Back to Schedule
This 20 minutes talk describes an automated data processing system, ComputableFacts, whose goal is to recover information from unstructured data in a variety of formats (such as Microsoft Office or Adobe PDF documents, emails, web pages, etc.) and convert it into a more usable form. Its key features are :
* Enforce authorizations across multiple access models to the database: batch, interactive and real-time.
* Data Engineering:
* Extract data and metadata from a variety of sources and file formats;
* Provides a uniform representation of all data, regardless of its initial structure or format.
* Knowledge Engineering:
* Build facts databases manually and/or automatically;
* Automatically derive new facts using rules;
* Execute complex queries.
* Knowledge Dissemination:
* Allow users to create alerts;
* Allow users to share and comment on documents;
* Allow users to create and export query-focused datasets;
* Allow users to rate documents. Later, recommend them documents of interest.
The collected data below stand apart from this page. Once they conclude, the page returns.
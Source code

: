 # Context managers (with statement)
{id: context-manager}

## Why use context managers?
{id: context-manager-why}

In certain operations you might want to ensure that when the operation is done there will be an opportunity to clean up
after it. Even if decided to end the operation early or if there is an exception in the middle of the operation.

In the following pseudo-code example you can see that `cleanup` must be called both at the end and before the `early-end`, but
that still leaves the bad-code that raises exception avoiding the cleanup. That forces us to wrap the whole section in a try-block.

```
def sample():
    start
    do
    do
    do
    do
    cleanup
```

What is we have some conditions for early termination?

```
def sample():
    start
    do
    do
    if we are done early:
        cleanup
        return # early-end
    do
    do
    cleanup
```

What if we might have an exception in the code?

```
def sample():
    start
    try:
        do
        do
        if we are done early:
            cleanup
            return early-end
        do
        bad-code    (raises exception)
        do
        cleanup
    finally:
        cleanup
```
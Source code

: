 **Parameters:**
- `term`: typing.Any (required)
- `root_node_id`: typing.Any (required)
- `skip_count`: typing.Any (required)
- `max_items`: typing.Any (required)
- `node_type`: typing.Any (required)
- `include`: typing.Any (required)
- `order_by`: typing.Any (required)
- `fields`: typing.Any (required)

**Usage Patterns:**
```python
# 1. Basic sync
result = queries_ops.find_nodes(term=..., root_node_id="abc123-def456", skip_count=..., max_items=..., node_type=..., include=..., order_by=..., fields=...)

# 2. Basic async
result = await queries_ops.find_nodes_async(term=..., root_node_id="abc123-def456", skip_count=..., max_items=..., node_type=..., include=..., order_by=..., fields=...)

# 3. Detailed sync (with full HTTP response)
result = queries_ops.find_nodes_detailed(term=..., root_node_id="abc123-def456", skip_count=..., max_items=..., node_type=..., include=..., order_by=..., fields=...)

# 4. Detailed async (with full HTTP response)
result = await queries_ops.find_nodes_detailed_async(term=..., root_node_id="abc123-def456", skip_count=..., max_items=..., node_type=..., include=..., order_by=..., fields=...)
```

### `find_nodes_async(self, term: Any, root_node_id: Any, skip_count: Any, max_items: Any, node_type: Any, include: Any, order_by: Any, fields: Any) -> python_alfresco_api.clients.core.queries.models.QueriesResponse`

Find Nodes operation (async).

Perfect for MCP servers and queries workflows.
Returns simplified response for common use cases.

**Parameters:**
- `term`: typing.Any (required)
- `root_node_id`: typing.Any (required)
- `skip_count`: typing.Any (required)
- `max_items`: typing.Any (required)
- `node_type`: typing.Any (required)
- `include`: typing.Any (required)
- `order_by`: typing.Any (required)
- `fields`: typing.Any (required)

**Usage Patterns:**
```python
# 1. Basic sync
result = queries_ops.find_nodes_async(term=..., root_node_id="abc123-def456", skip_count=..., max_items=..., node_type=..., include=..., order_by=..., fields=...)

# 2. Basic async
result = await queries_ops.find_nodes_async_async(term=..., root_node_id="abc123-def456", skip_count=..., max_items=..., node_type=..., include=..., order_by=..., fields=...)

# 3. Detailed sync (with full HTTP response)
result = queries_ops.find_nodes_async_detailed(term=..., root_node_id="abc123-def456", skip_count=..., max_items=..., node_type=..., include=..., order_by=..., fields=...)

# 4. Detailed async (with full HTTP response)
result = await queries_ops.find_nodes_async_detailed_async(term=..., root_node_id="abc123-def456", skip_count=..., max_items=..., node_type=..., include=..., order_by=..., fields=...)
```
Cyrille SAVELIEF is 34 years old and has worked 5 years as a Data Engineer for FactSet Research Systems Inc where he specialized in assisted and automated facts extractions from analysts research reports and financial statements. In 2011 he co-founded MNCC, a company providing services in Data Engineering & Analytics. During the past 3 years he specialized in applying NLP in the context of exploratory analysis of heterogeneous documents collections.